As for the result of running the model after keyword identification phase, Table 5 shows the result for BILSTM with 15 nodes. Different reweighing factors of 2, 5, 10, and 15 are applied to the positive class (keyword-present) in the dataset during training to determine the optimal weight for improving the performance of the machine learning model in identifying the positive class (i.e., the keyword-present samples) which compensates for the fact that the positive class may have fewer samples than the negative class. Below was the result for BILSTM with 15 nodes for the above mentioned factors.
To facilitate the comparison process, precision, recall, and f1-score for rare classes—those with a population of less than 1000 instances—with different reweighting factors are presented in Table 6.
4.6 Experimental summary
A summary of the conducted experiments on addressing imbalanced data sets in Arabic medical consultations is presented in Table 7. The findings reveal that the optimal outcome was achieved with BILSTM 15 with reweighing factor of 15 for keywords of the rare classes.
5 Conclusion and future works
The experimental results indicate that several techniques are necessary to improve the performance of a specialty detection machine learning model on imbalanced multi-class datasets. These techniques include reweighing, oversampling, and keyword identification. The specific choice of BILSTM units (15, 30, 64, and 128) did not have a significant impact on the performance of the model.
In terms of oversampling, SMOTE and ADASYN were both used to address class imbalance, but SMOTE performed better than ADASYN. The results also showed that reweighing the rare classes based on the presence of a keyword gave better results than SMOTE. Finally, factoring keyword-present with a factor of 15 gave the best result among the different factors tested (2, 5, 10, and 15).
Overall, these findings suggest that combining multiple techniques for addressing class imbalance is necessary to achieve improved performance in the detection of rare classes in imbalanced multi-class datasets. The most effective techniques identified in this study were SMOTE and reweighing with keyword identification. By using these techniques, specialty detection models can more accurately detect rare classes in real-world scenarios where imbalanced data is common.
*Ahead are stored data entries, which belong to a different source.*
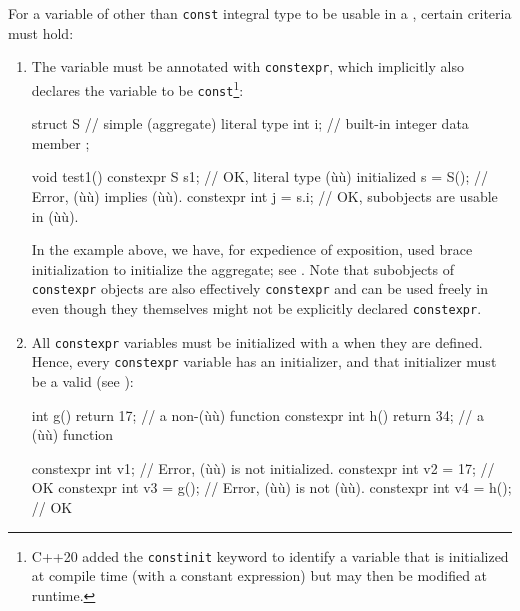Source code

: For a variable of other than \lstinline!const! integral type to be usable
in a , certain criteria must hold:

\begin{enumerate}
\item{The variable must be annotated with \lstinline!constexpr!, which implicitly also declares the variable to be \lstinline!const!\footnote{C++20 added the \lstinline!constinit! keyword to identify a variable that is initialized at compile time (with a constant expression) but may then be modified at runtime.}:

\begin{emcppslisting}
struct S  // simple (aggregate) literal type
{
    int i;  // built-in integer data member
};

void test1()
{
    constexpr S s{1};       // OK, literal type (ù{}ù) initialized
    s = S();                // Error, (ù{}ù) implies (ù{}ù).
    constexpr int j = s.i;  // OK, subobjects are usable in (ù{}ù).
}
\end{emcppslisting}
    
\noindent In the example above, we have, for expedience of exposition, used brace
initialization to initialize the aggregate; see . Note that subobjects of \lstinline!constexpr! objects
are also effectively \lstinline!constexpr! and can be used freely in
 even though they themselves might not be
explicitly declared \lstinline!constexpr!.}

\item{All \lstinline!constexpr! variables must be initialized with a  when they are defined. Hence, every \lstinline!constexpr! variable has an initializer, and that initializer must be a valid  (see ):

\begin{emcppslisting}
          int g() { return 17; }  // a non-(ù{}ù) function
constexpr int h() { return 34; }  // a (ù{}ù) function

constexpr int v1;        // Error, (ù{}ù) is not initialized.
constexpr int v2 = 17;   // OK
constexpr int v3 = g();  // Error, (ù{}ù) is not (ù{}ù).
constexpr int v4 = h();  // OK


\end{emcppslisting}}
\end{enumerate}
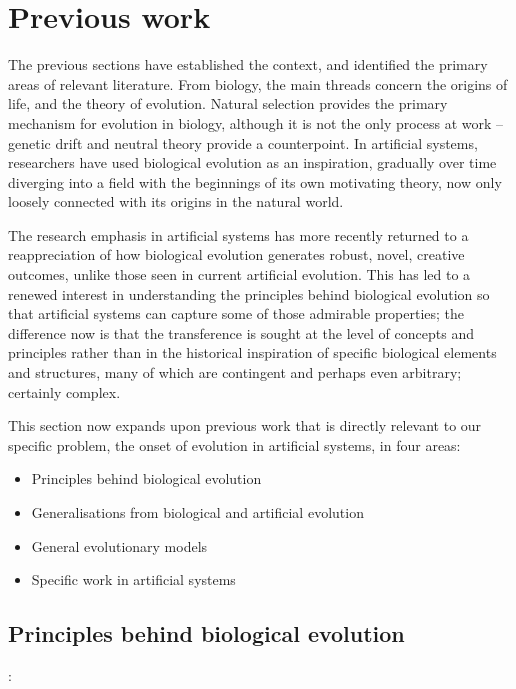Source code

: \chapter{Previous work}

The previous sections have established the context, and identified the primary areas of relevant literature. From biology, the main threads concern the origins of life, and the theory of evolution. Natural selection provides the primary mechanism for evolution in biology, although it is not the only process at work -- genetic drift and neutral theory provide a counterpoint. In artificial systems, researchers have used biological evolution as an inspiration, gradually over time diverging into a field with the beginnings of its own motivating theory, now only loosely connected with its origins in the natural world.

The research emphasis in artificial systems has more recently returned to a reappreciation of how biological evolution generates robust, novel, creative outcomes, unlike those seen in current artificial evolution. This has led to a renewed interest in understanding the principles behind biological evolution so that artificial systems can capture some of those admirable properties; the difference now is that the transference is sought at the level of concepts and principles rather than in the historical inspiration of specific biological elements and structures, many of which are contingent and perhaps even arbitrary; certainly complex.

This section now expands upon previous work that is directly relevant to our specific problem, the onset of evolution in artificial systems, in four areas:

\begin{itemize}
	\item Principles behind biological evolution
	\item Generalisations from biological and artificial evolution
	\item General evolutionary models
	\item Specific work in artificial systems
\end{itemize}

\section{Principles behind biological evolution}

\autocite{Watson2012}:

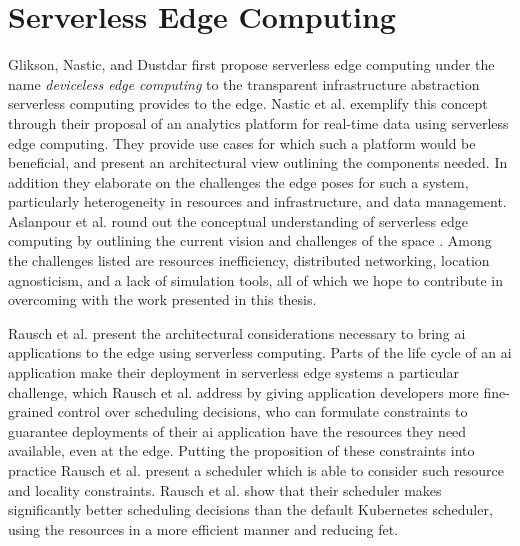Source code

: \section{Serverless Edge Computing}
Glikson, Nastic, and Dustdar first propose serverless edge computing under the name \textit{deviceless edge computing} to the transparent infrastructure abstraction serverless computing provides to the edge\cite{gliksonDevicelessEdgeComputing2017}.
Nastic et al. exemplify this concept through their proposal of an analytics platform for real-time data using serverless edge computing\cite{nasticServerlessRealTimeData2017}.
They provide use cases for which such a platform would be beneficial, and present an architectural view outlining the components needed.
In addition they elaborate on the challenges the edge poses for such a system, particularly heterogeneity in resources and infrastructure, and data management\cite{nasticServerlessRealTimeData2017}.
Aslanpour et al. round out the conceptual understanding of serverless edge computing by outlining the current vision and challenges of the space \cite{aslanpourServerlessEdgeComputing2021}.
Among the challenges listed are resources inefficiency, distributed networking, location agnosticism, and a lack of simulation tools\cite{aslanpourServerlessEdgeComputing2021}, all of which we hope to contribute in overcoming with the work presented in this thesis.

Rausch et al.\cite{rauschServerlessPlatformEdge} present the architectural considerations necessary to bring \gls{ai} applications to the edge using serverless computing.
Parts of the life cycle of an \gls{ai} application make their deployment in serverless edge systems a particular challenge\cite{aslanpourServerlessEdgeComputing2021}, which Rausch et al. address by giving application developers more fine-grained control over scheduling decisions\cite{rauschServerlessPlatformEdge}, who can formulate constraints to guarantee deployments of their \gls{ai} application have the resources they need available, even at the edge.
Putting the proposition of these constraints into practice Rausch et al. present a scheduler which is able to consider such resource and locality constraints\cite{skippy}.
Rausch et al. show that their scheduler makes significantly better scheduling decisions than the default Kubernetes scheduler, using the resources in a more efficient manner and reducing \gls{fet}\cite{skippy}.

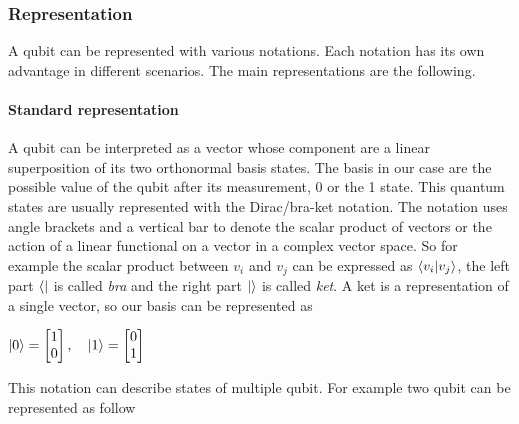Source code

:\documentclass[main.tex]{subfiles}
\theoremstyle{definition}
\begin{document}
		\subsubsection{Representation}
		A qubit can be represented with various notations. Each notation has its own advantage in different scenarios. 
		The main representations are the following.
		\paragraph{Standard representation}
		A qubit can be interpreted as a vector whose component are a linear superposition of its two orthonormal basis states. 
		The	basis in our case are the possible value of the qubit after its measurement, 0 or the 1 state. 
		This quantum states are usually represented with the Dirac/bra-ket notation.
		The notation uses angle brackets and a vertical bar to denote the scalar product of vectors or the action of a linear 
		functional on a vector in a complex vector space. So for example the scalar product between $v_i$ and $v_j$ can be expressed
	 	as $\braket{v_i|v_j}$, the left part $\bra{}$ is called \textit{bra} and the right part $\ket{}$ is called \textit{ket}. A
	 	ket is a representation of a single vector, so our basis can be represented as 
		\begin{center}
		$\ket{0} = 
		\begin{bmatrix}
           1 \\
           0
        \end{bmatrix},\quad
        \ket{1} = 
		\begin{bmatrix}
           0 \\
           1
        \end{bmatrix}$
		\end{center}
        This notation can describe states of multiple qubit. For example two qubit can be represented as follow
\end{document}
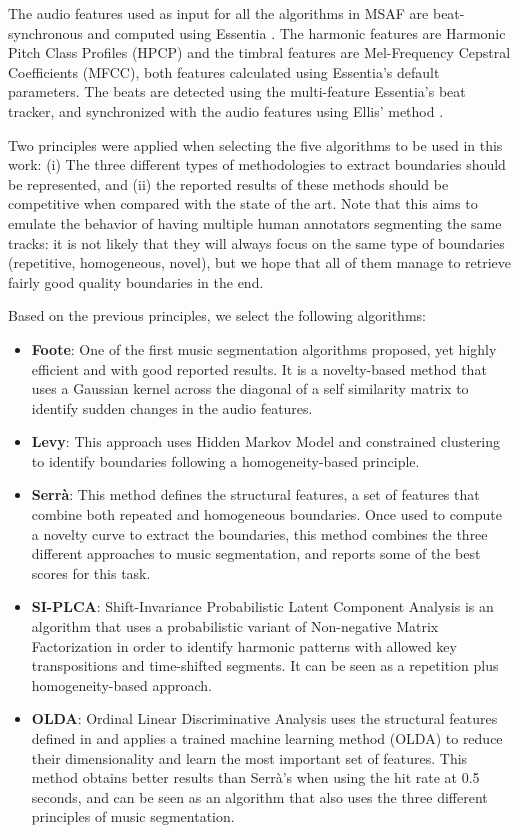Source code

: \documentclass{article}
\begin{document}
The audio features used as input for all the algorithms in MSAF are beat-synchronous and computed using Essentia \cite{Bogdanov2013}.
The harmonic features are Harmonic Pitch Class Profiles (HPCP) and the timbral features are Mel-Frequency Cepstral Coefficients (MFCC), both features calculated using Essentia's default parameters.
The beats are detected using the multi-feature Essentia's beat tracker, and synchronized with the audio features using Ellis' method \cite{Ellis2007}.

Two principles were applied when selecting the five algorithms to be used in this work: (i) The three different types of methodologies to extract boundaries should be represented, and (ii) the reported results of these methods should be competitive when compared with the state of the art.
Note that this aims to emulate the behavior of having multiple human annotators segmenting the same tracks: it is not likely that they will always focus on the same type of boundaries (repetitive, homogeneous, novel), but we hope that all of them manage to retrieve fairly good quality boundaries in the end.

Based on the previous principles, we select the following algorithms:

\begin{itemize}
  \item
    \textbf{Foote}: One of the first music segmentation algorithms proposed, yet highly efficient and with good reported results\cite{Foote1999}. It is a novelty-based method that uses a Gaussian kernel across the diagonal of a self similarity matrix to identify sudden changes in the audio features.
  \item
    \textbf{Levy}: This approach uses Hidden Markov Model and constrained clustering to identify boundaries following a homogeneity-based principle\cite{Levy2008}.
  \item
    \textbf{Serr\`a}: This method defines the structural features, a set of features that combine both repeated and homogeneous boundaries. Once used to compute a novelty curve to extract the boundaries, this method combines the three different approaches to music segmentation, and reports some of the best scores for this task\cite{Serra2013}.
  \item
    \textbf{SI-PLCA}: Shift-Invariance Probabilistic Latent Component Analysis is an algorithm that uses a probabilistic variant of Non-negative Matrix Factorization in order to identify harmonic patterns with allowed key transpositions and time-shifted segments\cite{Weiss2011}. It can be seen as a repetition plus homogeneity-based approach.
  \item 
    \textbf{OLDA}: Ordinal Linear Discriminative Analysis uses the structural features defined in \cite{Serra2013} and applies a trained machine learning method (OLDA) to reduce their dimensionality and learn the most important set of features\cite{McFee2014}. This method obtains better results than Serr\`a's when using the hit rate at 0.5 seconds, and can be seen as an algorithm that also uses the three different principles of music segmentation.
\end{itemize}
\end{document}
In terms of future work, it is recommended to explore the use of additional deep learning models, such as Convolutional Neural Networks (CNNs) and Transformer-based models, as well as alternative methods for keyword identification, such as Named Entity Recognition (NER) or other pre-trained language models like UniLM, T5 (Text-to-Text Transfer Transformer), or GPT. By investigating these options, it may be possible to further improve the performance of the specialty detection model and expand the range of applications in real-world scenarios where imbalanced data is common. Furthermore, in the realm of future work, incorporating predictor algorithms such as Deep-AntiFP [24] and iHBP-DeepPSSM [25] can be explored to enhance the specialty detection model’s performance. These predictor algorithms leverage advanced techniques and methodologies, such as deep learning architectures and protein sequence-based feature extraction, to accurately predict protein functionalities and attributes. By integrating these predictor algorithms into the existing framework, a more comprehensive and robust specialty detection model can be developed. This expansion in methodology could lead to improved accuracy and broader applicability in real-world scenarios characterized by imbalanced data.